Edited? Nah, more like dissected and sold for parts.
Abandoned? Yes yes. RIP Fishing for Eden


The end of 2010 and the beginning of 2011, I was working on this beauty, The Suiciders. I rarely think in terms of high-paced action-based stories--unfortunately, when I daydream up fiction, it involves characters speaking in metaphors while sipping lattes in a horrible cliche. This was something different, very fast and violent.
I was away from my laptop for two weeks. I lost my fire. I was done. That's a pathetic reason, but the truth.
Word count: around 38,000
Finished? No, it's missing the final third.
Edited? No.
Abandoned? No. I still feel some life in this one. It's a story I can't get out of my head at night.

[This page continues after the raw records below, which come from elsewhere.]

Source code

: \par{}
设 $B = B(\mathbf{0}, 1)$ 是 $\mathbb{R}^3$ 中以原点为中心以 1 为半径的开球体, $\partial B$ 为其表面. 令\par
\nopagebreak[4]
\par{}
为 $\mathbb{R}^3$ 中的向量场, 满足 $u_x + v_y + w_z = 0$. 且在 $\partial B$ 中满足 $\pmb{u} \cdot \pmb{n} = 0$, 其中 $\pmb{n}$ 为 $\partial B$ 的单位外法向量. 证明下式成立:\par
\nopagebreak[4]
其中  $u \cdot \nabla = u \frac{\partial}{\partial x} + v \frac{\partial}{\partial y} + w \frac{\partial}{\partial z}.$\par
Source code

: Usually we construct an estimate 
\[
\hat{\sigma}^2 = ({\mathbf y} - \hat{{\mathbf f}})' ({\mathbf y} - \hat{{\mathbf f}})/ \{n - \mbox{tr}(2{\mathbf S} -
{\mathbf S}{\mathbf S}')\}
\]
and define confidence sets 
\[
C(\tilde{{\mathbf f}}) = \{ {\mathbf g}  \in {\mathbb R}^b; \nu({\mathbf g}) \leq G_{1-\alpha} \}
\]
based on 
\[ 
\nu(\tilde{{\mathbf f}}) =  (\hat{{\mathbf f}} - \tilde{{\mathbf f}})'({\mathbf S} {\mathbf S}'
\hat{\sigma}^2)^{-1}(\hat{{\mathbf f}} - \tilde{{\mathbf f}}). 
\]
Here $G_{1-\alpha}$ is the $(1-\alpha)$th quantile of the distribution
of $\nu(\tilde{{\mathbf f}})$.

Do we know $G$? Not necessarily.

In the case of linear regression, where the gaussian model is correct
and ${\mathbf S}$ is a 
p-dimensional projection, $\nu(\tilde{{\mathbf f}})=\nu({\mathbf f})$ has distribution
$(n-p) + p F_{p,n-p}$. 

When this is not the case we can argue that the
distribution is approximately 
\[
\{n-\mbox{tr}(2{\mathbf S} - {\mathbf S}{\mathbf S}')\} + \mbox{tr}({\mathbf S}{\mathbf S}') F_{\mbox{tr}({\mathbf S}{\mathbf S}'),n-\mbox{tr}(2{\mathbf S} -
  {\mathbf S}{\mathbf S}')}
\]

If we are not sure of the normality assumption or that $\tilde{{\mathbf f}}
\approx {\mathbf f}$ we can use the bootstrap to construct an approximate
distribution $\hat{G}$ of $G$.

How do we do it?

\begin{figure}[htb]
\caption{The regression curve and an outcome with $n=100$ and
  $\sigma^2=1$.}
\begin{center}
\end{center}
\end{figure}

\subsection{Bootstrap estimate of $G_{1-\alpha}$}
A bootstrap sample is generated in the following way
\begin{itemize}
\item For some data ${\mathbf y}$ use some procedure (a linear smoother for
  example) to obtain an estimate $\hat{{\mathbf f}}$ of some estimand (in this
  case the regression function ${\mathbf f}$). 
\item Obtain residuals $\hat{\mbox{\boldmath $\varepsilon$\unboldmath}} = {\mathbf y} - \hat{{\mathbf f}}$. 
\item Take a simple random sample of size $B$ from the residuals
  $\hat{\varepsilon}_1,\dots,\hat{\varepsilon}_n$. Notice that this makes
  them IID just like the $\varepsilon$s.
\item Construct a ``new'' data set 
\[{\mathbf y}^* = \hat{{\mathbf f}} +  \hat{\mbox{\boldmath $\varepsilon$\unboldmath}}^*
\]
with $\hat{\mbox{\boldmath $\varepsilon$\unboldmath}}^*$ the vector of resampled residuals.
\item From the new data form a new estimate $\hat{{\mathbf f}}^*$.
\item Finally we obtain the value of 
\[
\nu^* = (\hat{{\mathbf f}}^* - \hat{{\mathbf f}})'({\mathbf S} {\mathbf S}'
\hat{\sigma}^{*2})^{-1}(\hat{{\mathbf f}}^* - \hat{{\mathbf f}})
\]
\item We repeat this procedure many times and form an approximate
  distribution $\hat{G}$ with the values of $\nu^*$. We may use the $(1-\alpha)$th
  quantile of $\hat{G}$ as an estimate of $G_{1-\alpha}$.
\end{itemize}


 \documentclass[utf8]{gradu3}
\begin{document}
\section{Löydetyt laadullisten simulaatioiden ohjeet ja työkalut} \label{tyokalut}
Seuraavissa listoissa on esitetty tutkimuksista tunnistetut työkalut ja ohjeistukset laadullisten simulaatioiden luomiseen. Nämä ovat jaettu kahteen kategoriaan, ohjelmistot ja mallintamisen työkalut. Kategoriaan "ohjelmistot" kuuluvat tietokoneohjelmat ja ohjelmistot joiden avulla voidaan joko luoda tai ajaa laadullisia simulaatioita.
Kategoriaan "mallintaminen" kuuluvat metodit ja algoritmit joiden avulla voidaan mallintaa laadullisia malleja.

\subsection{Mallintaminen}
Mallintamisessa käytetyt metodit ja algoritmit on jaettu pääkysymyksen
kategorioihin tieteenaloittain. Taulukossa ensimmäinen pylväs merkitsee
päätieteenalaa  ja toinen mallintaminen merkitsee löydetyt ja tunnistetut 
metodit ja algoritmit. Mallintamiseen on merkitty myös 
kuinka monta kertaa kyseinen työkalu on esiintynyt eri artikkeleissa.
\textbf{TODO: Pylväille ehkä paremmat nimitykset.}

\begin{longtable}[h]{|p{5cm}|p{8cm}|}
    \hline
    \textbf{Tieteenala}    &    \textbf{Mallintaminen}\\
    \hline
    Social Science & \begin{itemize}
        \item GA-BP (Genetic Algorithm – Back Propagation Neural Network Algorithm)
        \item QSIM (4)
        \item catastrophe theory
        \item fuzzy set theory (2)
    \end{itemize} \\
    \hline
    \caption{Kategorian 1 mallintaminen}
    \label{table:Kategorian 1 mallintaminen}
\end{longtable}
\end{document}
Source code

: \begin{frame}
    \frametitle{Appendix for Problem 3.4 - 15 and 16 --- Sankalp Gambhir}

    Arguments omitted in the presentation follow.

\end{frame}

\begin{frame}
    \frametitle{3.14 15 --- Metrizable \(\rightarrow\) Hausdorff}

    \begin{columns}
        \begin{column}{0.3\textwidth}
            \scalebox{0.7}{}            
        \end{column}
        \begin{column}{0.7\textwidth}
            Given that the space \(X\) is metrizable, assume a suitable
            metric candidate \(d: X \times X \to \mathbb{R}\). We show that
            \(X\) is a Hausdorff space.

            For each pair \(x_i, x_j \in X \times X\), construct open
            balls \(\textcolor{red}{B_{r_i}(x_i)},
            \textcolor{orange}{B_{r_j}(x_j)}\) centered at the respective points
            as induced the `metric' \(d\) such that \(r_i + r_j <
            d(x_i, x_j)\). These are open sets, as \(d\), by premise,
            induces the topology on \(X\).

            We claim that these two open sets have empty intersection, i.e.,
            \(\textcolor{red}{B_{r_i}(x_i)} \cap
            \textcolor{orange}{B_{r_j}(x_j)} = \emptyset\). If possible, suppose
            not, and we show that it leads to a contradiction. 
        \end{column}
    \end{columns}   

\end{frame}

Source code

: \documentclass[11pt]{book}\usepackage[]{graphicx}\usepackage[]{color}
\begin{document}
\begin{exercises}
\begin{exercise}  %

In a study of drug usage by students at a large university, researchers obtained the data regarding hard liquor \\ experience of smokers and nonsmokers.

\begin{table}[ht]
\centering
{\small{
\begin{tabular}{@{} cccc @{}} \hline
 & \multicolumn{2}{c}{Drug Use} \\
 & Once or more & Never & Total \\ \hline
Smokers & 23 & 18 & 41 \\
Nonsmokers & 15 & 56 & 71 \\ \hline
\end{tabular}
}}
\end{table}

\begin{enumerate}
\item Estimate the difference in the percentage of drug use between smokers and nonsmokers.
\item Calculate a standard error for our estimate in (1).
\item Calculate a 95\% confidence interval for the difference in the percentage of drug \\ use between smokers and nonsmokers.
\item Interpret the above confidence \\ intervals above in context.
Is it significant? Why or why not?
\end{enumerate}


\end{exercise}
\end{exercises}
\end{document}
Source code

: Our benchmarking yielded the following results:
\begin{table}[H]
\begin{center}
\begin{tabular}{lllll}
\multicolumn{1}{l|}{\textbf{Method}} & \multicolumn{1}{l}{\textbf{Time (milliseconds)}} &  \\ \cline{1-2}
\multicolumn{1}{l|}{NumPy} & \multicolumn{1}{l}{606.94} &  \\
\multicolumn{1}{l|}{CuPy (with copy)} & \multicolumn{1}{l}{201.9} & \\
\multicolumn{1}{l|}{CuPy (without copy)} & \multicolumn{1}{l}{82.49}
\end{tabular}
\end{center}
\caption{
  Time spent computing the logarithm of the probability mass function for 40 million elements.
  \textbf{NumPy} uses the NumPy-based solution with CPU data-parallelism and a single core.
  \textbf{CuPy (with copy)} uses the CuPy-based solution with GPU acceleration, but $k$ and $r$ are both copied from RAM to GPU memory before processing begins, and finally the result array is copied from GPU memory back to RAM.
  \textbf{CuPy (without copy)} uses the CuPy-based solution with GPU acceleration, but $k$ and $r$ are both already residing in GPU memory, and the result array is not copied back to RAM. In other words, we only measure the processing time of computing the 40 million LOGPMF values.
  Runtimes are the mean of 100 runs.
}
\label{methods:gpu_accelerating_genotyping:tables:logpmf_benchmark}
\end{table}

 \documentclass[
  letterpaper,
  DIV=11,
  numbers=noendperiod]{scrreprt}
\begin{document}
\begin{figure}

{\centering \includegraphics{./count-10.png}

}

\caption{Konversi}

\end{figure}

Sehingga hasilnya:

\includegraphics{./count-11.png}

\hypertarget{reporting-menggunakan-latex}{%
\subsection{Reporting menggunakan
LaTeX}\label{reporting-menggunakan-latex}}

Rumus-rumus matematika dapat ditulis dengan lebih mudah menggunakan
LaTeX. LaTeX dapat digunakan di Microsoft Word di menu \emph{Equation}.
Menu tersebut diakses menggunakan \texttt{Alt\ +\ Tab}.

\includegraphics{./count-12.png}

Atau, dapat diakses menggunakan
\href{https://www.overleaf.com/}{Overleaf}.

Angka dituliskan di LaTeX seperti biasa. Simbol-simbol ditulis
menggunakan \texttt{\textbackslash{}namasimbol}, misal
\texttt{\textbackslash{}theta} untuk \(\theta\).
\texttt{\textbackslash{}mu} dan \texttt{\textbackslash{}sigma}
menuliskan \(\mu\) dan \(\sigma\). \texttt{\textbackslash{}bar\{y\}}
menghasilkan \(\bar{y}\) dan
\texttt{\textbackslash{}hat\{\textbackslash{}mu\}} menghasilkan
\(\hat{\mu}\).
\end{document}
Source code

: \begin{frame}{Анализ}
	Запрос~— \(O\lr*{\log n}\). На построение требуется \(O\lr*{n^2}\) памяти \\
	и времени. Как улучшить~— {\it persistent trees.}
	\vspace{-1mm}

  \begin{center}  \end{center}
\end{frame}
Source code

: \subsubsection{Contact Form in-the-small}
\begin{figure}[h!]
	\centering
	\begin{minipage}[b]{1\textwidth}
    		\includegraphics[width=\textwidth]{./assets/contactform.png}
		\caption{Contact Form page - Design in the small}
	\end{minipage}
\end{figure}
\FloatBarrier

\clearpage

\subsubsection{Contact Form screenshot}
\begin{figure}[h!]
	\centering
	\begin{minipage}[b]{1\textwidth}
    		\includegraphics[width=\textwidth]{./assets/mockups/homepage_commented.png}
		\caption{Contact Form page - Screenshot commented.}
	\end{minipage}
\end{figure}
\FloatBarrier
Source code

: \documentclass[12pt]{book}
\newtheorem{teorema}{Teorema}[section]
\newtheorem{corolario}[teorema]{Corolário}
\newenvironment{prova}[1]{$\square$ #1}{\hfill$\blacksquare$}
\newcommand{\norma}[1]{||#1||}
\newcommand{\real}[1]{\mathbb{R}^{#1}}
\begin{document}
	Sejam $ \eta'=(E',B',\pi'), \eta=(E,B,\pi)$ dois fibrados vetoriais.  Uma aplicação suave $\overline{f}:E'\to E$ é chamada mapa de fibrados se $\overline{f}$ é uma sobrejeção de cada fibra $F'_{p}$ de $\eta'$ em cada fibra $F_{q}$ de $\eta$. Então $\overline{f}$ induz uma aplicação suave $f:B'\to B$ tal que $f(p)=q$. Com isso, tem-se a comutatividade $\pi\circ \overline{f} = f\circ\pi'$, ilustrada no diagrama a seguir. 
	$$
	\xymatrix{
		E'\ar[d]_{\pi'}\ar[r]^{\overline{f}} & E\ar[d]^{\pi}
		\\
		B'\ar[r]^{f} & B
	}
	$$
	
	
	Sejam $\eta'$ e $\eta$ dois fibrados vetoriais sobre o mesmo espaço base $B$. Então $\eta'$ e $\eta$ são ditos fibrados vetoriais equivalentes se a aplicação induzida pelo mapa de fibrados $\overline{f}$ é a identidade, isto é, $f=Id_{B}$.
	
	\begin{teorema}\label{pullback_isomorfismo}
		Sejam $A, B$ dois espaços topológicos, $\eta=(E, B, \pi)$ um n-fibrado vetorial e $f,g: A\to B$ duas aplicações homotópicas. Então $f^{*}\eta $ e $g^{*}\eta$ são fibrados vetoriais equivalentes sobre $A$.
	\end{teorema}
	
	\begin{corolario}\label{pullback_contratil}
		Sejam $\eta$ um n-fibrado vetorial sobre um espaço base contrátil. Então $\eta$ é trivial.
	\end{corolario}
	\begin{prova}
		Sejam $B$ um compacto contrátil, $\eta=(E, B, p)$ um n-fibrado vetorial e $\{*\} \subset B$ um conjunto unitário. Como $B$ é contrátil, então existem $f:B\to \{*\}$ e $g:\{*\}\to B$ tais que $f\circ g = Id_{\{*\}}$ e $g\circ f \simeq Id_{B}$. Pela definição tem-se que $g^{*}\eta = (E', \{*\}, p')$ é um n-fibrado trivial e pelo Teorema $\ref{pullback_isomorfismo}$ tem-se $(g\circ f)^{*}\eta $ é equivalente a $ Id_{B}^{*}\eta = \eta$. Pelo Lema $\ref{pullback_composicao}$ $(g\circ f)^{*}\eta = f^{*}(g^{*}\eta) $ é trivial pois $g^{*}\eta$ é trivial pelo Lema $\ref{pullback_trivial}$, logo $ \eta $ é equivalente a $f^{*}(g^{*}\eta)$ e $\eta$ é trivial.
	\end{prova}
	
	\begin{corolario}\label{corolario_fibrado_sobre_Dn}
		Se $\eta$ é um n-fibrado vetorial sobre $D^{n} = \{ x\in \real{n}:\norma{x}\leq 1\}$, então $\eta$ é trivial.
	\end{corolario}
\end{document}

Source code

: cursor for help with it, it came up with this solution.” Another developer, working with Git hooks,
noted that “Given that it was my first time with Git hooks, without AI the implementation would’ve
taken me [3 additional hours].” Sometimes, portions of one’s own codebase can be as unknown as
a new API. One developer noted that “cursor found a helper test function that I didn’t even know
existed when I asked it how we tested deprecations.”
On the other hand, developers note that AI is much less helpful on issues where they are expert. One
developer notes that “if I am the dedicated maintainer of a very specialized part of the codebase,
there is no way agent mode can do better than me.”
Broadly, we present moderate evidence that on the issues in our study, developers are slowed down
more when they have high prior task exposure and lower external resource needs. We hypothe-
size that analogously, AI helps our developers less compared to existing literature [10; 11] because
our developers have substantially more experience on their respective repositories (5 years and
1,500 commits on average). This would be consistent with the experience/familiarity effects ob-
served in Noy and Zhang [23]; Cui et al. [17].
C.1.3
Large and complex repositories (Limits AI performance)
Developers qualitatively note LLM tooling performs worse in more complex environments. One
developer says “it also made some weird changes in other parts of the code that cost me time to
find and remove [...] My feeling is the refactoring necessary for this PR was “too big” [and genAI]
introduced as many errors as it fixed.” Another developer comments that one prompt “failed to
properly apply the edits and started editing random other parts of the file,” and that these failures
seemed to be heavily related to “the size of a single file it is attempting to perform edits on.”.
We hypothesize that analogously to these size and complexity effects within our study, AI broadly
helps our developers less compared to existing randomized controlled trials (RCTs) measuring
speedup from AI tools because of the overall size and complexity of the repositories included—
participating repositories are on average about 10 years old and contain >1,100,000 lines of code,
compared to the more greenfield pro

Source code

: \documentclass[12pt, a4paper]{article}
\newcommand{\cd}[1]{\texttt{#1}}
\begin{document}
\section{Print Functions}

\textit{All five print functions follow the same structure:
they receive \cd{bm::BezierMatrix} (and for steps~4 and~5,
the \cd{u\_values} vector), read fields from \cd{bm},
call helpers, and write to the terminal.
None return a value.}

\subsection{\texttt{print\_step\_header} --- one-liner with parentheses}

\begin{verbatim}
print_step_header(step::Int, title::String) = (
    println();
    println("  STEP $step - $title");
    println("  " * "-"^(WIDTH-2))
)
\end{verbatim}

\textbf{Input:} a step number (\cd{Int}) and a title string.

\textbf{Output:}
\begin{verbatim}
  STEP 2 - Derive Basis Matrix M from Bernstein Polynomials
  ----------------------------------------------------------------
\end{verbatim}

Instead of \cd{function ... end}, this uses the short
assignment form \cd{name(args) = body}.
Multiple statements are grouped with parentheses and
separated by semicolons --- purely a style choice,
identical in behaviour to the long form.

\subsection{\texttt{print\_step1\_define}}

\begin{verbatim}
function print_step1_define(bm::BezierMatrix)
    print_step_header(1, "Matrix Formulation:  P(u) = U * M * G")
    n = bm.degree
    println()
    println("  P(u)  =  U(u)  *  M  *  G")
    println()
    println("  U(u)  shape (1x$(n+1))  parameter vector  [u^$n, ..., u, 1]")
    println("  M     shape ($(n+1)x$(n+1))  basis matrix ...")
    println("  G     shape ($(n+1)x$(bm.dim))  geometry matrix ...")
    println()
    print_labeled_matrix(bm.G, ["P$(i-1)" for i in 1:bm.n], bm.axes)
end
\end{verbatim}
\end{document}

Ah, The Art Scientist. Hmmm, can't comment on much, except to say that I love working on it.
Word count: So far, around 60,000, but it is worked on nightly
Finished? Not yet
Edited? Not yet
Abandoned? Not yet

Here's the good news.
I just finished a young adult novel, the first in a trilogy. I sat down to write the book I wish the library had when I was sixteen. I am proud. I am tired. I have given it a rough edit. I am sending off a query letter, or two, or two hundred. I wish I was kidding about that.
I am not sick of it yet, surprisingly. I feel like my practice on those first desperate attempts at novels prepared me to write and finish this.

Word count: 98, 200
Finished? Yes
Edited? Working on that...
Abandoned? Never!

How could I not write a fantasy novel? One that incorporates Ireland, swimming, the ocean, secrets, tokens, pirates, leviathans, cursed jewelry, and strong, mysterious women? The book spilled out of me. Book two is drafted, book three is drafted. I'm just waiting for a weekend in a cabin and a bottle full of Adderall to write them. Gotcha! I don't use Adderall. Just turn on Glee and tell me I can either watch that or write my book.

I am a writing machine. But honestly, I'm just proud of myself for finishing it.

But before you get all jealous and hateful of my bout of productivity (4.0 GPA, finished novel, darling child who hasn't been rushed to the ER yet), just know that I also am still chubby and just got a new zit on my chin. So you can go ahead and give me Internet props, knowing I am powerful but still human.

1 comment:

Me said...

PRRRRRRRRRRRRRRRRRRRROOOOPPPPSSS!!! Hoping to read your published works someday soon, you!